Find "文献中通常将摩尔-彭罗斯逆定义为一个矩阵 $A^+$，它满足：" below and begin at its line; stop after the line with "6. Montes exsultástis". Output those lines exactly, without pictures.

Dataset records
>>

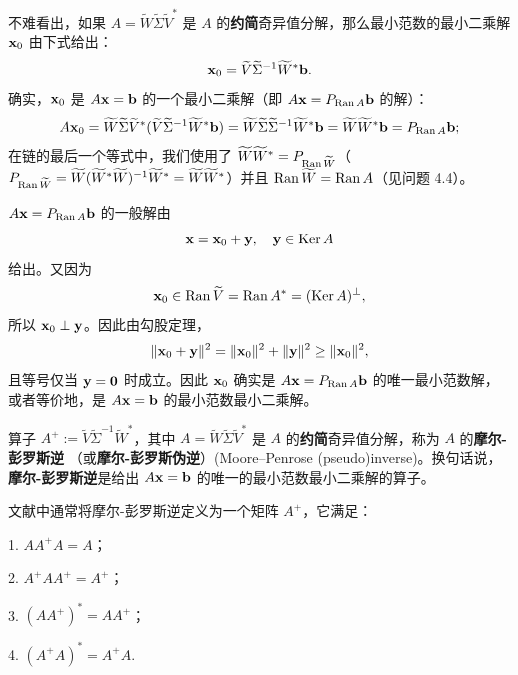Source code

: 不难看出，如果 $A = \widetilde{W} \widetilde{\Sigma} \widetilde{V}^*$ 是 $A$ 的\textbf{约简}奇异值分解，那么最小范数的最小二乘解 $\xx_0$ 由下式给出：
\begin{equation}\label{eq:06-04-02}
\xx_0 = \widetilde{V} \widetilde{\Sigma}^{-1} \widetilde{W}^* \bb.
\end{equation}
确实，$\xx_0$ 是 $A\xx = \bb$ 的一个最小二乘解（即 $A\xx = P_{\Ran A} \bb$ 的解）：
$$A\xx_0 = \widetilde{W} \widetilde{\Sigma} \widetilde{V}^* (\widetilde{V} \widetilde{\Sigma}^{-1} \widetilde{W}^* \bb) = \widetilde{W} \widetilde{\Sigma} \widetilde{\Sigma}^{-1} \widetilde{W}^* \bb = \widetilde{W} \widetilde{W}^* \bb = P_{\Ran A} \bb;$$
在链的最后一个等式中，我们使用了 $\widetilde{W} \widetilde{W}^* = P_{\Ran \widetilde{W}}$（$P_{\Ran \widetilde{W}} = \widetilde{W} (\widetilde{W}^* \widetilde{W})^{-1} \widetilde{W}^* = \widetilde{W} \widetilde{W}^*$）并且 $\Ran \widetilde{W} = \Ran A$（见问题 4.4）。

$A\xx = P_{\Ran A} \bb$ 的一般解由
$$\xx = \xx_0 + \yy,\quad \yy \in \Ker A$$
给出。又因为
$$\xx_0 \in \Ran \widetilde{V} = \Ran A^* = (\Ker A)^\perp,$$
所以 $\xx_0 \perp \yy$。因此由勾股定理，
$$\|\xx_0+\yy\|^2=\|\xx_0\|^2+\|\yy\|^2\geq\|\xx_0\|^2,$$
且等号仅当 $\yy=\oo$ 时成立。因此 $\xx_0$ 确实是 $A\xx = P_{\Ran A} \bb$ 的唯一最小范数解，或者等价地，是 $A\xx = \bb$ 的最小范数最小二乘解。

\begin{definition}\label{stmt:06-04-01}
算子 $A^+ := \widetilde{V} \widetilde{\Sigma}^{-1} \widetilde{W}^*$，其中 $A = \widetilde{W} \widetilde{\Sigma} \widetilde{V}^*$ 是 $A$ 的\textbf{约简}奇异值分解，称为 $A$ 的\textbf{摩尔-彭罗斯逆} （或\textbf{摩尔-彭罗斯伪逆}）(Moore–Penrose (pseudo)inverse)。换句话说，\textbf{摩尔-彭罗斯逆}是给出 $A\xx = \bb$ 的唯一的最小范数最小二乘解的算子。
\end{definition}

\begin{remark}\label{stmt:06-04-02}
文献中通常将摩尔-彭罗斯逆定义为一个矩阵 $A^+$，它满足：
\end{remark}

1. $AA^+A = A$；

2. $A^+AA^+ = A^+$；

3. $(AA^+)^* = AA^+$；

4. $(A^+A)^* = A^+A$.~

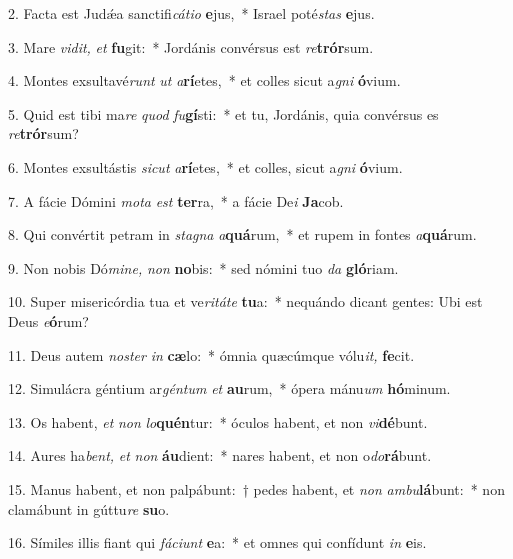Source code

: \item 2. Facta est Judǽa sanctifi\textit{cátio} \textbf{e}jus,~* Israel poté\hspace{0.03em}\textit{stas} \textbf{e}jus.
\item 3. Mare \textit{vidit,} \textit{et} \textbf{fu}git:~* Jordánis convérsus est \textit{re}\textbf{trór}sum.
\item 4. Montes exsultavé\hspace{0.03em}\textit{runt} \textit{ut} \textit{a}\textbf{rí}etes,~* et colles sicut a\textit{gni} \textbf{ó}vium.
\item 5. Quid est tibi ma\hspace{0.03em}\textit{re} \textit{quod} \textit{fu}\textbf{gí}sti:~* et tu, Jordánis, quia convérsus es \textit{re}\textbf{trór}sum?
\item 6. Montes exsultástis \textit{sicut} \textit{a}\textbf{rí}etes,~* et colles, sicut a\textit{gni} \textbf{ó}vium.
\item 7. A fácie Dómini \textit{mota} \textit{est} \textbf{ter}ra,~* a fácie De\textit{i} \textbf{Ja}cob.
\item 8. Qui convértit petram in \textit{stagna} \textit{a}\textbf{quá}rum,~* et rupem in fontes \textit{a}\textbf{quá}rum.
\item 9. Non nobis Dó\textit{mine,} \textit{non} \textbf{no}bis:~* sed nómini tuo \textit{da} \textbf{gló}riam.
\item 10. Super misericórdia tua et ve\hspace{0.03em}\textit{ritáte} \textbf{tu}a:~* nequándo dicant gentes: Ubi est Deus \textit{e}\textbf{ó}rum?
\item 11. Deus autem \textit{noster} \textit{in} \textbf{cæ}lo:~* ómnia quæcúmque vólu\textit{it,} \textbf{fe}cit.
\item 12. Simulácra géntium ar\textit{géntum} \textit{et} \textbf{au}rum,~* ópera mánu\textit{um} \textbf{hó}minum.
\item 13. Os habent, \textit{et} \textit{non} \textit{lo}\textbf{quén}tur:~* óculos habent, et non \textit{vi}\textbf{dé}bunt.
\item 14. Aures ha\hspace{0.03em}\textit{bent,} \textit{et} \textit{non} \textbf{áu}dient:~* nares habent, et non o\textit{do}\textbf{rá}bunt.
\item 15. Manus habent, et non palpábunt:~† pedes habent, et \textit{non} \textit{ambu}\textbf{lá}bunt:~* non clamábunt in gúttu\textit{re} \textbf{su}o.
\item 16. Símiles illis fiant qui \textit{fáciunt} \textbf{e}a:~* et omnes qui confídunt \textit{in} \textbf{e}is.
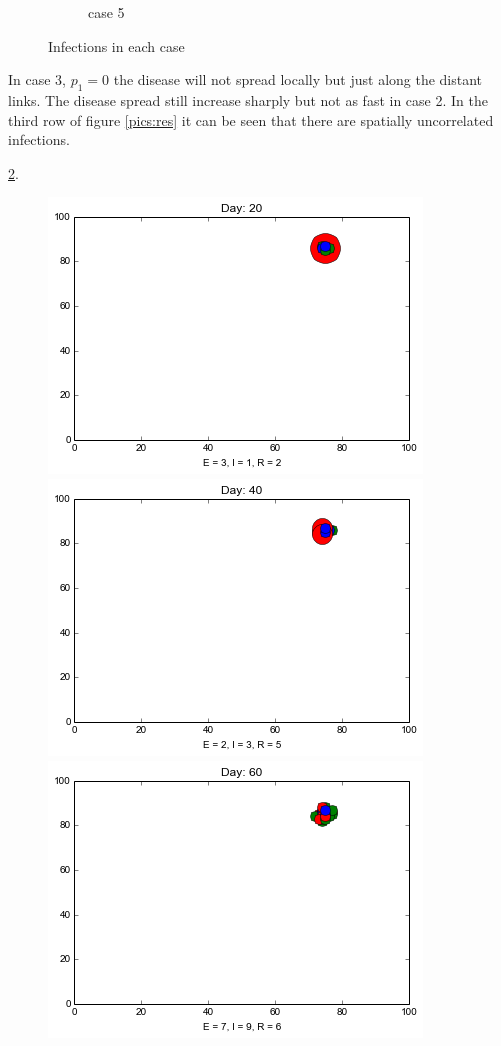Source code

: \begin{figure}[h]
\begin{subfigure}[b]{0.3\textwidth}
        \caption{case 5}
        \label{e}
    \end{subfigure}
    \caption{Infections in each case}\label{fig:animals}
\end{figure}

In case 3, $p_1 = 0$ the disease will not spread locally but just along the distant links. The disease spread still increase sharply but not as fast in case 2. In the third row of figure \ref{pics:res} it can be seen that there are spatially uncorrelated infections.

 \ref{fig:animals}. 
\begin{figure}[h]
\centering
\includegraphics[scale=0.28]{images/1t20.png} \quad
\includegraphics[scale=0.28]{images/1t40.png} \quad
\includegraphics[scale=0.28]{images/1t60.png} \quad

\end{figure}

<<
>>

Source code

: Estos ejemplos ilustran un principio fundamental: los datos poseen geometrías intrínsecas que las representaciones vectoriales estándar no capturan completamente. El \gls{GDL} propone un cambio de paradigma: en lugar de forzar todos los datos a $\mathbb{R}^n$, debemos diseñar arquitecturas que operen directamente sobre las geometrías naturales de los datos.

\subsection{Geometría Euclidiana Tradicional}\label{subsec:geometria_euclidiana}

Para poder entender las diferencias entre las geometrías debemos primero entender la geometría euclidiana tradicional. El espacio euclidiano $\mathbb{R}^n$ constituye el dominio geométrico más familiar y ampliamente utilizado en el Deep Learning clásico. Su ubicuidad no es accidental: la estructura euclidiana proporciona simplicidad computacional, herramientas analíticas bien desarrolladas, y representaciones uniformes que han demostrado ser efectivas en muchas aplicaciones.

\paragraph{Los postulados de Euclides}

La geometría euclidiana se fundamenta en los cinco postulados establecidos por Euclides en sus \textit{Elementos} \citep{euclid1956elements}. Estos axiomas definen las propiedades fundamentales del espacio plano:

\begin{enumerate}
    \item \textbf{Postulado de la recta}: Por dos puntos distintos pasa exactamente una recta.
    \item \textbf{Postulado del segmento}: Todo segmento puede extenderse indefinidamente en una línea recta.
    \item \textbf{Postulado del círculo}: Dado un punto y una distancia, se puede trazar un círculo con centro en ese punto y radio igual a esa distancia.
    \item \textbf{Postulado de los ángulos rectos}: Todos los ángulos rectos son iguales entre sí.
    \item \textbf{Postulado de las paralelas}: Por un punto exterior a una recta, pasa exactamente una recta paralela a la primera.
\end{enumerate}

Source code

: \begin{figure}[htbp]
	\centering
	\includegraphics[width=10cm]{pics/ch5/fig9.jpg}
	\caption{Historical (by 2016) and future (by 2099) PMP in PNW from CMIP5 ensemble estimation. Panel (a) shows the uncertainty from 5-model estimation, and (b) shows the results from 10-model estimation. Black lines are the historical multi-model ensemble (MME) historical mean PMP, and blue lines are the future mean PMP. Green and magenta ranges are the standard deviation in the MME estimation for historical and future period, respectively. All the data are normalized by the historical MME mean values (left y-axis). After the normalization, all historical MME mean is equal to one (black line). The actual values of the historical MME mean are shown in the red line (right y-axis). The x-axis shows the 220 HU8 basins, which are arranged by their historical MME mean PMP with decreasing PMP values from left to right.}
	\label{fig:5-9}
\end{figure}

<<

• ANSWER FOR THIS EXERCISE:
文献中通常将摩尔-彭罗斯逆定义为一个矩阵 $A^+$，它满足：
\end{remark}

1. $AA^+A = A$；

2. $A^+AA^+ = A^+$；

3. $(AA^+)^* = AA^+$；

4. $(A^+A)^* = A^+A$.~

Source code

: \item 2. Facta est Judǽa sanctifi\textit{cátio} \textbf{e}jus,~* Israel poté\hspace{0.03em}\textit{stas} \textbf{e}jus.
\item 3. Mare \textit{vidit,} \textit{et} \textbf{fu}git:~* Jordánis convérsus est \textit{re}\textbf{trór}sum.
\item 4. Montes exsultavé\hspace{0.03em}\textit{runt} \textit{ut} \textit{a}\textbf{rí}etes,~* et colles sicut a\textit{gni} \textbf{ó}vium.
\item 5. Quid est tibi ma\hspace{0.03em}\textit{re} \textit{quod} \textit{fu}\textbf{gí}sti:~* et tu, Jordánis, quia convérsus es \textit{re}\textbf{trór}sum?
\item 6. Montes exsultástis \textit{sicut} \textit{a}\textbf{rí}etes,~* et colles, sicut a\textit{gni} \textbf{ó}vium.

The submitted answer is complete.